DATA FOR THIS EXERCISE >>
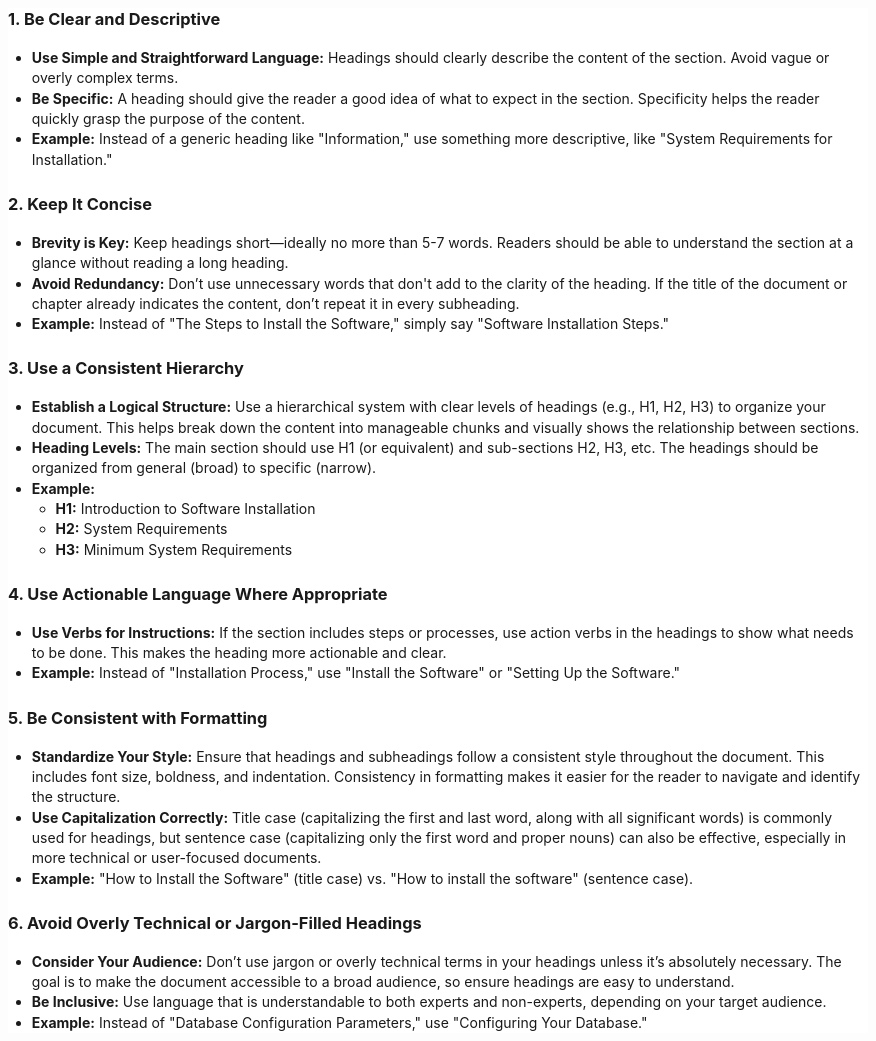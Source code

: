 ### 1. **Be Clear and Descriptive**
   - **Use Simple and Straightforward Language:** Headings should clearly describe the content of the section. Avoid vague or overly complex terms.
   - **Be Specific:** A heading should give the reader a good idea of what to expect in the section. Specificity helps the reader quickly grasp the purpose of the content.
   - **Example:** Instead of a generic heading like "Information," use something more descriptive, like "System Requirements for Installation."

### 2. **Keep It Concise**
   - **Brevity is Key:** Keep headings short—ideally no more than 5-7 words. Readers should be able to understand the section at a glance without reading a long heading.
   - **Avoid Redundancy:** Don’t use unnecessary words that don't add to the clarity of the heading. If the title of the document or chapter already indicates the content, don’t repeat it in every subheading.
   - **Example:** Instead of "The Steps to Install the Software," simply say "Software Installation Steps."

### 3. **Use a Consistent Hierarchy**
   - **Establish a Logical Structure:** Use a hierarchical system with clear levels of headings (e.g., H1, H2, H3) to organize your document. This helps break down the content into manageable chunks and visually shows the relationship between sections.
   - **Heading Levels:** The main section should use H1 (or equivalent) and sub-sections H2, H3, etc. The headings should be organized from general (broad) to specific (narrow).
   - **Example:**
     - **H1:** Introduction to Software Installation
     - **H2:** System Requirements
     - **H3:** Minimum System Requirements

### 4. **Use Actionable Language Where Appropriate**
   - **Use Verbs for Instructions:** If the section includes steps or processes, use action verbs in the headings to show what needs to be done. This makes the heading more actionable and clear.
   - **Example:** Instead of "Installation Process," use "Install the Software" or "Setting Up the Software."

### 5. **Be Consistent with Formatting**
   - **Standardize Your Style:** Ensure that headings and subheadings follow a consistent style throughout the document. This includes font size, boldness, and indentation. Consistency in formatting makes it easier for the reader to navigate and identify the structure.
   - **Use Capitalization Correctly:** Title case (capitalizing the first and last word, along with all significant words) is commonly used for headings, but sentence case (capitalizing only the first word and proper nouns) can also be effective, especially in more technical or user-focused documents.
   - **Example:** "How to Install the Software" (title case) vs. "How to install the software" (sentence case).

### 6. **Avoid Overly Technical or Jargon-Filled Headings**
   - **Consider Your Audience:** Don’t use jargon or overly technical terms in your headings unless it’s absolutely necessary. The goal is to make the document accessible to a broad audience, so ensure headings are easy to understand.
   - **Be Inclusive:** Use language that is understandable to both experts and non-experts, depending on your target audience.
   - **Example:** Instead of "Database Configuration Parameters," use "Configuring Your Database."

GOAL OF THE EXERCISE >>
Answer with one number, namely the count of lines in the entries that include the word "Avoid".

YOUR SOLUTION >>
3